[Stored items]
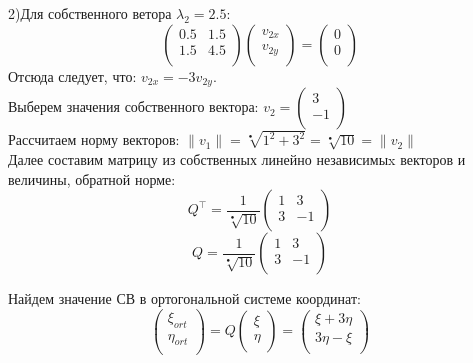 \documentclass{article}
\begin{document}
2)Для собственного ветора $\lambda_{2}=2.5$:\\

$$\left(
  	{\begin{array}{cc}
    		0.5 & 1.5\\
    		1.5 & 4.5\\
  	\end{array}}
\right)
\left(
  	{\begin{array}{c}
    		v_{2x}\\
    		v_{2y}\\
  	\end{array}}
\right)=
\left(
  	{\begin{array}{c}
    		0\\
    		0\\
  	\end{array}}
\right)
$$
Отсюда следует, что: $v_{2x}=-3v_{2y}$.\\
Выберем значения собственного вектора:
$v_{2}=\left(
  	{\begin{array}{c}
    		3\\
    		-1\\
  	\end{array}}
\right)$\\

Рассчитаем норму векторов: $\|v_{1}\|=\sqrt[•]{1^{2}+3^{2}}=\sqrt[•]{10}=\|v_{2}\|$\\

Далее составим матрицу из собственных линейно независимыx векторов и величины, обратной норме:\\
$$Q^\top=\frac{1}{\sqrt[•]{10}}
\left(
  	{\begin{array}{cc}
    		1 & 3\\
    		3 & -1\\
  	\end{array}}
\right)$$
$$Q=\frac{1}{\sqrt[•]{10}}
\left(
  	{\begin{array}{cc}
    		1 & 3\\
    		3 & -1\\
  	\end{array}}
\right)$$

Найдем значение СВ в ортогональной системе координат:
$$\left(
  	{\begin{array}{c}
    		\xi_{ort}\\
    		\eta_{ort}\\
  	\end{array}}
\right)=Q
\left(
  	{\begin{array}{c}
    		\xi\\
    		\eta\\
  	\end{array}}
\right)=
\left(
  	{\begin{array}{c}
    		\xi+3\eta\\
    		3\eta-\xi\\
  	\end{array}}
\right)$$
\end{document}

Work item: The word "sqrt" appears in some lines above. Return every one of those lines.

Response to the exercise:
Рассчитаем норму векторов: $\|v_{1}\|=\sqrt[•]{1^{2}+3^{2}}=\sqrt[•]{10}=\|v_{2}\|$\\
$$Q^\top=\frac{1}{\sqrt[•]{10}}
$$Q=\frac{1}{\sqrt[•]{10}}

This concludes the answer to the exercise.